Write out the records below from the first line through the line containing "proteger nossa Vida.", leaving out any pictures.

Saved data entries:
Segment Open

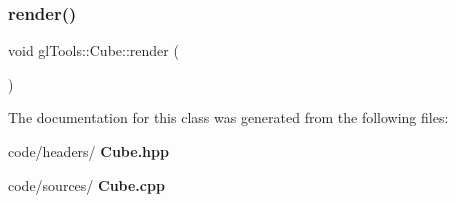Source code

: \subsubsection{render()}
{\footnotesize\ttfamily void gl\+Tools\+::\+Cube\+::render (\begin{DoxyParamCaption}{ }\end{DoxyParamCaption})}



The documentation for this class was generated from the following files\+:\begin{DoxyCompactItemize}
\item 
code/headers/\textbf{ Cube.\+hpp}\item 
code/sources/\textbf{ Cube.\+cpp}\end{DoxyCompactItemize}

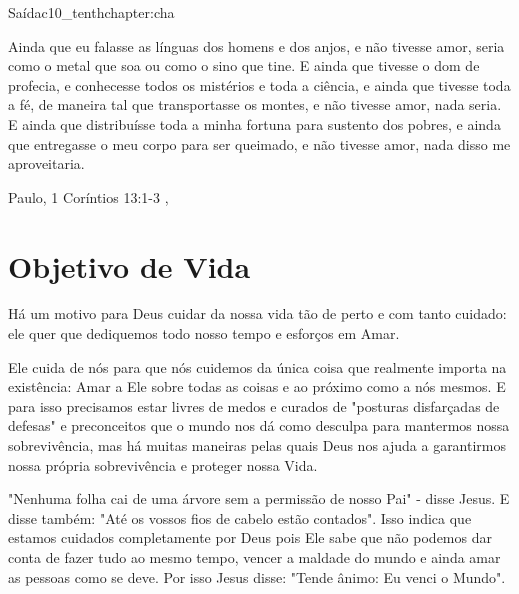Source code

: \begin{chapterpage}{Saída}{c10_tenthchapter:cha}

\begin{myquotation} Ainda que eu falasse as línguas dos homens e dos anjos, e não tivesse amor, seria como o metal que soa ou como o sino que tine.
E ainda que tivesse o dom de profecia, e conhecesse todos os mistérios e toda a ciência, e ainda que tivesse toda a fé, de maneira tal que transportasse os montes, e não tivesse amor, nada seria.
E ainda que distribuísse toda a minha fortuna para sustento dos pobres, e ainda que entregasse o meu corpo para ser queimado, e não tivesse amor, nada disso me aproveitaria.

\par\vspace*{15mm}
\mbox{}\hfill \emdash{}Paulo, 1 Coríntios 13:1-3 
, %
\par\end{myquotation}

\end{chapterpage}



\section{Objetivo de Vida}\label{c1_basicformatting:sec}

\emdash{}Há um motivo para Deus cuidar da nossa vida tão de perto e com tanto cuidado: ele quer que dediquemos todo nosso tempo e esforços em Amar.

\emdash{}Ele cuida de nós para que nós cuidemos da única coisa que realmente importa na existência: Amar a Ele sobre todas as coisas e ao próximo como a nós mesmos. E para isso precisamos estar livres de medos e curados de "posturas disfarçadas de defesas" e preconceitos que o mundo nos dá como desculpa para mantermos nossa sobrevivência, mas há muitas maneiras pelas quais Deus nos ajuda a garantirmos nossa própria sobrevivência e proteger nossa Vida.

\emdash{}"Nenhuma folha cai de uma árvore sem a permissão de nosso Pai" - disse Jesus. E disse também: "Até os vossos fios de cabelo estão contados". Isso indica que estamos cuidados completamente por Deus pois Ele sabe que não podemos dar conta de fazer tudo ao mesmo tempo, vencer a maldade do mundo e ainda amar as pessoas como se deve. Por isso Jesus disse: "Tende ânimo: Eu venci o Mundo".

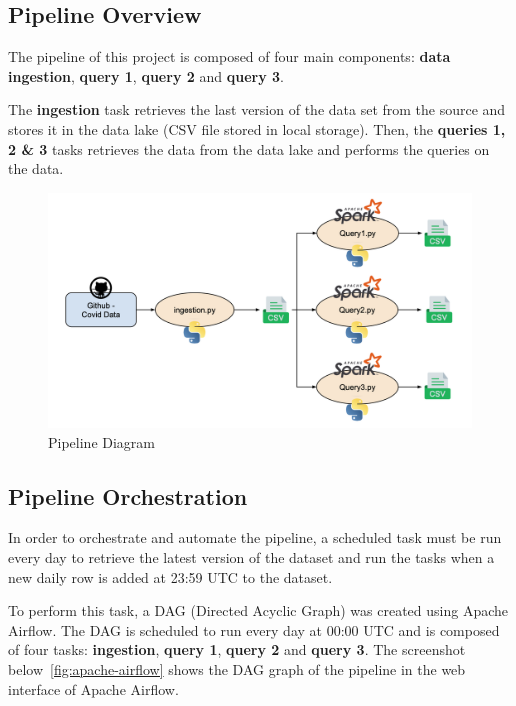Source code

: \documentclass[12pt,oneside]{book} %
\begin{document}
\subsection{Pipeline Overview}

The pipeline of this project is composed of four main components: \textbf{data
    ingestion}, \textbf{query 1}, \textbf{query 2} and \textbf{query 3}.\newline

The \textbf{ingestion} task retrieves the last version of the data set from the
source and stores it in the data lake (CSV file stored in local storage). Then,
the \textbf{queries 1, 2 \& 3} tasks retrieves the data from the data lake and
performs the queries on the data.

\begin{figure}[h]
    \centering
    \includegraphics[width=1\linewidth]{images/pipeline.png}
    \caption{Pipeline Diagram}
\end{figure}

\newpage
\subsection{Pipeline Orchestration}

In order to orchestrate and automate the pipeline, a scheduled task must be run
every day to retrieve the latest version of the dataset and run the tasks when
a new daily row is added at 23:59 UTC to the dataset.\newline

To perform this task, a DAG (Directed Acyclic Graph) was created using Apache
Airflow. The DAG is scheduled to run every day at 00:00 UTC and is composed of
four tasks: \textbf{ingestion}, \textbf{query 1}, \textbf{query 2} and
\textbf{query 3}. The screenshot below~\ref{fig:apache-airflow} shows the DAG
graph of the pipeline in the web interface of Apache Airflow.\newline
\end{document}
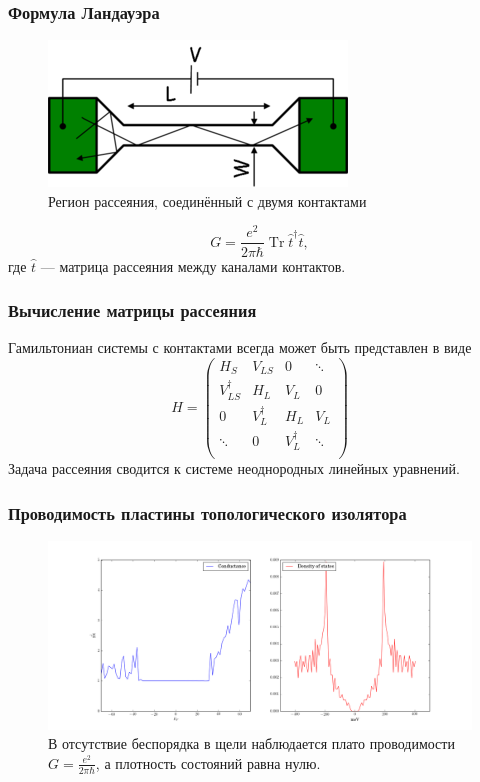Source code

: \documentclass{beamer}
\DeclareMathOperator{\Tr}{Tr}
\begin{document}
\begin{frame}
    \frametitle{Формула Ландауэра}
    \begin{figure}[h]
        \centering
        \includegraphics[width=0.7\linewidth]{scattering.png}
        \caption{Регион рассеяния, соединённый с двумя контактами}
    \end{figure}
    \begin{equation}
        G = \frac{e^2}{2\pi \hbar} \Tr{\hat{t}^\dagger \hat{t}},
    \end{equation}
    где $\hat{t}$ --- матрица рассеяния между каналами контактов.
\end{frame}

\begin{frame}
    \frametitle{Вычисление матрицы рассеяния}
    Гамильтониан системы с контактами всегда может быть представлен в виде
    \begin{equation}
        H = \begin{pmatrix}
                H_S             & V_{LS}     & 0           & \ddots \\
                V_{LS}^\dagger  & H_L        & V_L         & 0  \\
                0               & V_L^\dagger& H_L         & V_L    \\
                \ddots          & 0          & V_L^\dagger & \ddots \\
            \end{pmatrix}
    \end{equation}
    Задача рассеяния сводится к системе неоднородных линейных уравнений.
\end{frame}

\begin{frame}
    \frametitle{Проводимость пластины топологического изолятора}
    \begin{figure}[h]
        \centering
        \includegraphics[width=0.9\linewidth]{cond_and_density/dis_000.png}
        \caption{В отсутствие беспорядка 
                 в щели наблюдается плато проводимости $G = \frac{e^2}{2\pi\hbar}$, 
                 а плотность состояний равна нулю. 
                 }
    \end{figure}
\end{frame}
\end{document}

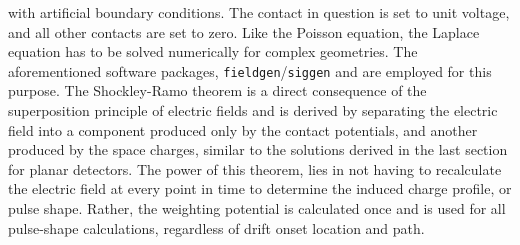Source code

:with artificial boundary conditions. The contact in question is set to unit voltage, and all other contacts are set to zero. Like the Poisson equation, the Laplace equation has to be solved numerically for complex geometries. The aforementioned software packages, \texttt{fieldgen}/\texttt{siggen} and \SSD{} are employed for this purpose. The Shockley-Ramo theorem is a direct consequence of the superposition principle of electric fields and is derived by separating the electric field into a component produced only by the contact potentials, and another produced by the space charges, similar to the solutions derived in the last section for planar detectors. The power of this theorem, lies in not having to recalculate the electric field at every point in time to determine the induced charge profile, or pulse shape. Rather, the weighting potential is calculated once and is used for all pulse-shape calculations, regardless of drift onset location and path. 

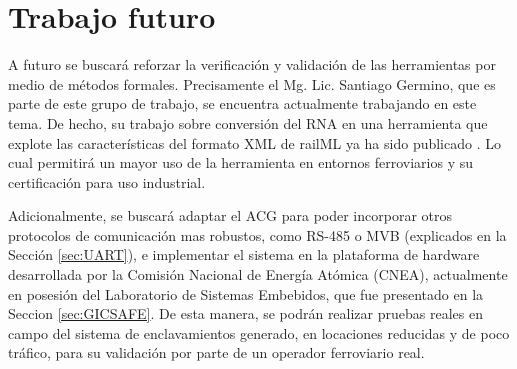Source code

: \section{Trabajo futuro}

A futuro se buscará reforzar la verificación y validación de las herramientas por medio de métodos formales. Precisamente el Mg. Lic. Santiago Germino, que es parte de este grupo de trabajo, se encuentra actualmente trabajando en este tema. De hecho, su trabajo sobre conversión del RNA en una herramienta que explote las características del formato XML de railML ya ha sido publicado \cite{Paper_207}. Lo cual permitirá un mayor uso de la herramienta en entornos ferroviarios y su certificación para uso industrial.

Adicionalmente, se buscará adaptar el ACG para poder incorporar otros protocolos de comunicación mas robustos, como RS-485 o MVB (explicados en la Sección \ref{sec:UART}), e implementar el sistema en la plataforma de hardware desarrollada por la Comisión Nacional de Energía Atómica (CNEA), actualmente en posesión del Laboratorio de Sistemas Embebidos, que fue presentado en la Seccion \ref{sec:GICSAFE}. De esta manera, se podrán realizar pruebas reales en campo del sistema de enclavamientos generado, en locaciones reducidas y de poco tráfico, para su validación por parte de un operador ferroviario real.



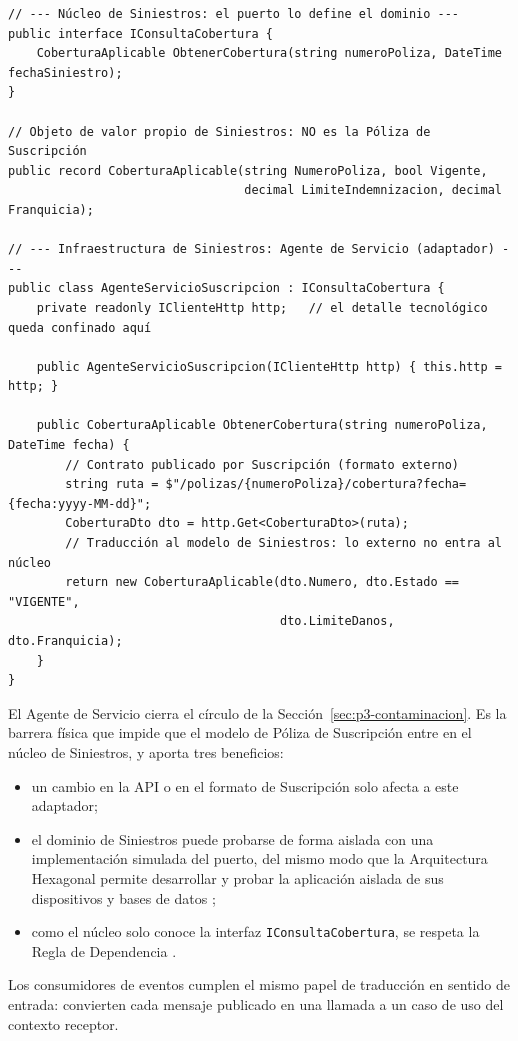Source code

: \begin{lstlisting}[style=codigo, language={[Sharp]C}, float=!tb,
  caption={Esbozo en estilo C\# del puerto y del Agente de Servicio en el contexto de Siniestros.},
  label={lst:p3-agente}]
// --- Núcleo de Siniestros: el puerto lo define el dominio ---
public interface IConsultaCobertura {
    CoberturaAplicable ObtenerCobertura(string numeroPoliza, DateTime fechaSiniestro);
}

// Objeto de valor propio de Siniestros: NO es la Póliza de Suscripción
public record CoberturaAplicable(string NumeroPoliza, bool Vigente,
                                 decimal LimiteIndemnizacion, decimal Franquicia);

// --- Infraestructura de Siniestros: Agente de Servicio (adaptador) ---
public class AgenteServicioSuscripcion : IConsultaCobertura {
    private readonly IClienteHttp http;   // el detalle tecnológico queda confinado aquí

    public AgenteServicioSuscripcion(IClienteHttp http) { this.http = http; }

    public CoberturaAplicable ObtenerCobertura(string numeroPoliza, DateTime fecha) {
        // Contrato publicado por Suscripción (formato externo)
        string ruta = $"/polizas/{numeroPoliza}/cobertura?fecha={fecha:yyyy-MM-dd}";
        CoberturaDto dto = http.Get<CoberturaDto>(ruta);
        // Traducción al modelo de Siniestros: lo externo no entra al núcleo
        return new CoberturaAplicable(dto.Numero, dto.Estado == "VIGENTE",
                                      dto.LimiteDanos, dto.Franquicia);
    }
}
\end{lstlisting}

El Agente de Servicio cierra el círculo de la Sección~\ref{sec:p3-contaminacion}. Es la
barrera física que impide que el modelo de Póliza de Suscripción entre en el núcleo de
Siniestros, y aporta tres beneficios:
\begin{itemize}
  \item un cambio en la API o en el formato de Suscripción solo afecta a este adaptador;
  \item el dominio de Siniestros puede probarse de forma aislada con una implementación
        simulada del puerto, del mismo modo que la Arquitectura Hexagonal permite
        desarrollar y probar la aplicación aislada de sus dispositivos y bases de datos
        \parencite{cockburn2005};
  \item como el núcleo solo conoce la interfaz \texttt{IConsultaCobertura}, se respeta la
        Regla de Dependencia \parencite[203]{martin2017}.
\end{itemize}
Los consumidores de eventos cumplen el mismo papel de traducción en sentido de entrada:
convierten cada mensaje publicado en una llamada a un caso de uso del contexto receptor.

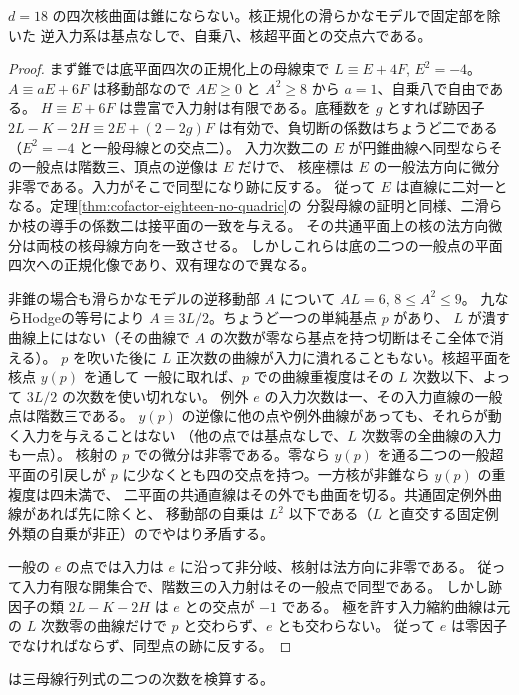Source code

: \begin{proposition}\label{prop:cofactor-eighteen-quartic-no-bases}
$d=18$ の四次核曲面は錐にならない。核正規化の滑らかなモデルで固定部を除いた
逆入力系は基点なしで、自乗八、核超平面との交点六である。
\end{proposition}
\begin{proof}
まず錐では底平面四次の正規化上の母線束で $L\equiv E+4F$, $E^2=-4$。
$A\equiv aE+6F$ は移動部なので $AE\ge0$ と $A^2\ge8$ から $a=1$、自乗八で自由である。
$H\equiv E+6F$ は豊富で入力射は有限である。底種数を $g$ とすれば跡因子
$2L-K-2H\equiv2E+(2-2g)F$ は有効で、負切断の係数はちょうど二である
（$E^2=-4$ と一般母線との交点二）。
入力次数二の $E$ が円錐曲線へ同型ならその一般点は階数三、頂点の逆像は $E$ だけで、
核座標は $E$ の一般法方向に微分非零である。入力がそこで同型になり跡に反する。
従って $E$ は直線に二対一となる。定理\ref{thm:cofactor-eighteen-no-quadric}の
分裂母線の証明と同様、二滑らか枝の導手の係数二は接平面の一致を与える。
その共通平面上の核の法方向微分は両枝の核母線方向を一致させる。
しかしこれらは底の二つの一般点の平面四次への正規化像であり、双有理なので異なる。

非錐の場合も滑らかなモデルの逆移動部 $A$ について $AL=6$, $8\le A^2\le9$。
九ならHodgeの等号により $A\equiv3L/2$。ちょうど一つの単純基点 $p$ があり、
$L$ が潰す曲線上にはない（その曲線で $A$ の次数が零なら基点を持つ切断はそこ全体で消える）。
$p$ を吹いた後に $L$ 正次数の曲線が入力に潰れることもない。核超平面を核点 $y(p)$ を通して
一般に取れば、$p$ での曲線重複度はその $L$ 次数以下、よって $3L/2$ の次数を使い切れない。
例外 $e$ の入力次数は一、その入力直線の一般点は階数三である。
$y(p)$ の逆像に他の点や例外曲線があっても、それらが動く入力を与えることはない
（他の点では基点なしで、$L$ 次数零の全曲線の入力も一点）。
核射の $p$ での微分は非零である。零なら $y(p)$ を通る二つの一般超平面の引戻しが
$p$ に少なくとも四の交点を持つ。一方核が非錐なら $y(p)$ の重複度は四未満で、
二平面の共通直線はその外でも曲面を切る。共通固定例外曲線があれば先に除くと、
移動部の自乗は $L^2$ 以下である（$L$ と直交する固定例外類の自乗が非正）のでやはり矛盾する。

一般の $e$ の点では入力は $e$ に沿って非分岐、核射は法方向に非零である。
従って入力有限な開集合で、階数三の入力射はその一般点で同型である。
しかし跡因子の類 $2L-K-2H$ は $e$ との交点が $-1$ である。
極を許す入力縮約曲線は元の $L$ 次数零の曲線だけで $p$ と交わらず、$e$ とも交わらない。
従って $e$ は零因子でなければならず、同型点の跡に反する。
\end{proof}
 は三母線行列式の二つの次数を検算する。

Segment Closed

Result of this exercise:
Source code

: \subsubsection{render()}
{\footnotesize\ttfamily void gl\+Tools\+::\+Cube\+::render (\begin{DoxyParamCaption}{ }\end{DoxyParamCaption})}



The documentation for this class was generated from the following files\+:\begin{DoxyCompactItemize}
\item 
code/headers/\textbf{ Cube.\+hpp}\item 
code/sources/\textbf{ Cube.\+cpp}\end{DoxyCompactItemize}

Source code

: \begin{chapterpage}{Saída}{c10_tenthchapter:cha}

\begin{myquotation} Ainda que eu falasse as línguas dos homens e dos anjos, e não tivesse amor, seria como o metal que soa ou como o sino que tine.
E ainda que tivesse o dom de profecia, e conhecesse todos os mistérios e toda a ciência, e ainda que tivesse toda a fé, de maneira tal que transportasse os montes, e não tivesse amor, nada seria.
E ainda que distribuísse toda a minha fortuna para sustento dos pobres, e ainda que entregasse o meu corpo para ser queimado, e não tivesse amor, nada disso me aproveitaria.

\par\vspace*{15mm}
\mbox{}\hfill \emdash{}Paulo, 1 Coríntios 13:1-3 
, %
\par\end{myquotation}

\end{chapterpage}



\section{Objetivo de Vida}\label{c1_basicformatting:sec}

\emdash{}Há um motivo para Deus cuidar da nossa vida tão de perto e com tanto cuidado: ele quer que dediquemos todo nosso tempo e esforços em Amar.

\emdash{}Ele cuida de nós para que nós cuidemos da única coisa que realmente importa na existência: Amar a Ele sobre todas as coisas e ao próximo como a nós mesmos. E para isso precisamos estar livres de medos e curados de "posturas disfarçadas de defesas" e preconceitos que o mundo nos dá como desculpa para mantermos nossa sobrevivência, mas há muitas maneiras pelas quais Deus nos ajuda a garantirmos nossa própria sobrevivência e proteger nossa Vida.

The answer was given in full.